And live from the River Thames, the rowers from the eastern side of the OxCam arc just dress up in full green, no shame. Snotgreen, à-la-Joyce. Don’t even talk to me about the colours of CUAFC. The rugby team goes about completely avoiding Oxonian mockery, adding in white stripes to avoid full-scale artistic scrutiny. A fun fact for you, to add to the pure humiliation: Cambridge used to play in pink!

Taking offence to the rival’s colours exemplifies the haughty spirit of tribal elitism. What does ‘shoe the tabs’ even mean? Varsity is a fixture founded upon a snobbish, Victorian chivalric, public schoolish, stop-masturbating-in-your-bedroom-young-boys clash of virility and masculine physicality. Those great chaps who went to Oxford and Cambridge in the 19th century had to do something to get themselves outside: kicking a round football for the first time in 1874, kicking a strange oval ball for the first time in 1872, challenging each other to race boats down the river for the first time  in 1829. Varsity, why do you exist? Why do you think you are relevant?

The feelings among the rest of the British population are of this kind. Broadcasters’ interest in Varsity has significantly declined. Rugby league varsity only had a one-year cameo broadcast on Sky Sports. The rugby Union Varsity Matches used to be shown live on BBC One or ITV, but today no longer attract their interest. Long gone are the days when football Varsity was played at Wembley, let alone at Premier League stadiums such as Craven Cottage. Rumours are floating around that this year may be the last cricket Varsity at Lord’s Cricket Ground. Varsity is no longer regarded as the cornerstone event that represents the glory of esteemed British academia. The very institutions of the University of Oxford or Cambridge themselves may not be so greatly revered today as they once were, despite the enormous successes of scientific research. 

Like gowns at formals, speeches in Latin, trumpets at matriculation, Varsity is one of those old outdated traditions that could probably be done away with. Varsity is, by definition today, amateur sport played by “I-am-at-Oxbridge!” students who probably care way too much about their erg or beep test times. 

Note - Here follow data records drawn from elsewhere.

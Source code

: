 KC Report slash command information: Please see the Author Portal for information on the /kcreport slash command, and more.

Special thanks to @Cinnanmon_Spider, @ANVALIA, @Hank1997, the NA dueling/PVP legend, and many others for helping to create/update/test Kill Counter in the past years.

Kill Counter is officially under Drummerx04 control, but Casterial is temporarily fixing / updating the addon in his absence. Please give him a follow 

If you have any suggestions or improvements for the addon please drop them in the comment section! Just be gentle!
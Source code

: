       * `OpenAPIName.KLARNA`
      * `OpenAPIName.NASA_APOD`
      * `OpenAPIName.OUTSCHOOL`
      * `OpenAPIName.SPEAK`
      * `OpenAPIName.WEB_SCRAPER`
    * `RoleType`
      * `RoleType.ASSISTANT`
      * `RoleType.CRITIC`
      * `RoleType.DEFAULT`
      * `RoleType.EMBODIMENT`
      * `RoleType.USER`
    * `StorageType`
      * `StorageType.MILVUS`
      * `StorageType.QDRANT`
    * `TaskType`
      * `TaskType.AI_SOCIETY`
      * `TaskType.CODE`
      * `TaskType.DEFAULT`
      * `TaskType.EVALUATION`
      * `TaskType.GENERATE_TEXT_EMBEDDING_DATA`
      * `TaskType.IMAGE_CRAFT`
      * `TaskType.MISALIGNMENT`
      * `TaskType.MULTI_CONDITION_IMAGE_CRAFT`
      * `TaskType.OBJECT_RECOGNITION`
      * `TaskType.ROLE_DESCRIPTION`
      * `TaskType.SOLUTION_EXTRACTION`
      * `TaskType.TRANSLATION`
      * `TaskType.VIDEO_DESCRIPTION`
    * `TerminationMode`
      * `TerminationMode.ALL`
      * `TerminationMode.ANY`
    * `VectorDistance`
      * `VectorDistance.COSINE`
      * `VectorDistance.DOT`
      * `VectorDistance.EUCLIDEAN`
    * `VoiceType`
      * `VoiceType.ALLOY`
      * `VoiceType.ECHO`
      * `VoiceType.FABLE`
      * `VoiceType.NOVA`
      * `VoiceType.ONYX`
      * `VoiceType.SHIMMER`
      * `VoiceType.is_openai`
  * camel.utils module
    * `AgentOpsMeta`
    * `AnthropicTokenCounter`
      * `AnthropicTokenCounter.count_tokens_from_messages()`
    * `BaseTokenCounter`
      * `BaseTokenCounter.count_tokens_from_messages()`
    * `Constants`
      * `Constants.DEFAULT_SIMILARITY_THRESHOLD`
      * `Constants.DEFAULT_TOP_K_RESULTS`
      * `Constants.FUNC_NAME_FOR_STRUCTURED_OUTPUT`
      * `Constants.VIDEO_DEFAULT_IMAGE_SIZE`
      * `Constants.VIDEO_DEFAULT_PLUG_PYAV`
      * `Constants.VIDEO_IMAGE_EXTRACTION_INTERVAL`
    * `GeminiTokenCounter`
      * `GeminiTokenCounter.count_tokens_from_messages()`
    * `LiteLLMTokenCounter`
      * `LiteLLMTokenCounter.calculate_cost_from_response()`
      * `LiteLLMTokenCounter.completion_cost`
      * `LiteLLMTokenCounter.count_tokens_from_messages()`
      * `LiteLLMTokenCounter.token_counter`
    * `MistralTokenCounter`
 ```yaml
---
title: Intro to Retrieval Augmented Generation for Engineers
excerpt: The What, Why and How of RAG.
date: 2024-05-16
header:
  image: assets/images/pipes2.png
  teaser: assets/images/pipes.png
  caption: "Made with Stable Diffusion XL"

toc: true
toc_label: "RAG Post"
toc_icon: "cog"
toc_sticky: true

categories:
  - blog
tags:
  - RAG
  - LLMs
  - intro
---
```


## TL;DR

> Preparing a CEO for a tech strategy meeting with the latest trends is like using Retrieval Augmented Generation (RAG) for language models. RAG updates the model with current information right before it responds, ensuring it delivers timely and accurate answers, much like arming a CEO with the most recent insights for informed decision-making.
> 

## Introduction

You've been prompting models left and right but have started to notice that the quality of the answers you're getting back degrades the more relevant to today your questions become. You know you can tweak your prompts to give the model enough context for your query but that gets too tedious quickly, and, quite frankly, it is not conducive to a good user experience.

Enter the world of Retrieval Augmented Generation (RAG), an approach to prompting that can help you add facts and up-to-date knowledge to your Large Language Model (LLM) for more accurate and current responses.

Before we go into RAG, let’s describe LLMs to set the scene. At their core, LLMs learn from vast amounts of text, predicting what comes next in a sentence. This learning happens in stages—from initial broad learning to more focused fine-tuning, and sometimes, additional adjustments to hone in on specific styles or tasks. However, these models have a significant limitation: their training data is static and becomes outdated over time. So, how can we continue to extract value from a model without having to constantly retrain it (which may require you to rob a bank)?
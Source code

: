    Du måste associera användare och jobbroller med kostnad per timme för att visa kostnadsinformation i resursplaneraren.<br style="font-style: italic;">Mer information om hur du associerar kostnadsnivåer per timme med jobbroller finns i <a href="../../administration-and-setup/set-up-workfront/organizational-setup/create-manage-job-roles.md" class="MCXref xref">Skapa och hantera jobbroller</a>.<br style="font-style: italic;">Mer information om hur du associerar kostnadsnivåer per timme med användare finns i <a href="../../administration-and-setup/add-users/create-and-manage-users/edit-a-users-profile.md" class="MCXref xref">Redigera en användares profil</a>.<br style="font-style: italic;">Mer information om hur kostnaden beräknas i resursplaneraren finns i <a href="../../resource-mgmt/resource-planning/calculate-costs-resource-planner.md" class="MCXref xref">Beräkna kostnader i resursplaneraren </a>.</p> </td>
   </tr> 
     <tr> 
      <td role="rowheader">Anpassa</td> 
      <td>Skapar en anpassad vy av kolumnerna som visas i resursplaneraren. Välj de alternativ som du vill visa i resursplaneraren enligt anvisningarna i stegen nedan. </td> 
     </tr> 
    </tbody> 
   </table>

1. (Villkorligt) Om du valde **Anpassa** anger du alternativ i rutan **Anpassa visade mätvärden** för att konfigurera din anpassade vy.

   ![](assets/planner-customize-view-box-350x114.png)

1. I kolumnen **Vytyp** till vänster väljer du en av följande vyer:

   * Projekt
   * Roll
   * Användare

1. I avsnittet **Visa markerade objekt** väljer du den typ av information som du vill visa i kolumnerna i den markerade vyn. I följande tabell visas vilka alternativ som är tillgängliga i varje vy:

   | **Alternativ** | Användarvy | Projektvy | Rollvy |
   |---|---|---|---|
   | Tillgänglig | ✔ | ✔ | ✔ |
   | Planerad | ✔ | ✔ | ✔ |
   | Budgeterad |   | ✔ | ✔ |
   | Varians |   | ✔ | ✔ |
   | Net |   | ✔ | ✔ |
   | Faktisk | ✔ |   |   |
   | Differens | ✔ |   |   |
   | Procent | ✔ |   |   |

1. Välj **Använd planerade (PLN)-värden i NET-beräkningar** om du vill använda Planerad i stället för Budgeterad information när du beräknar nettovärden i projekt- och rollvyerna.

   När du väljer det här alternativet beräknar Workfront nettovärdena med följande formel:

Varsity is harmless fun. The friendly animosity of the rivalry between Oxford and Cambridge is an energetic distraction to the soul-burning and hand-hurting activities of academic life. This forged conflict between the two historic universities is no real inconvenience of any kind to anyone today. Varsity sport fixtures are the Oxbridge student’ chance to actively escape the hard work-life, to emotionally invest oneself into a banter world of game, and to play competitive sport. It’s a pretty tradition.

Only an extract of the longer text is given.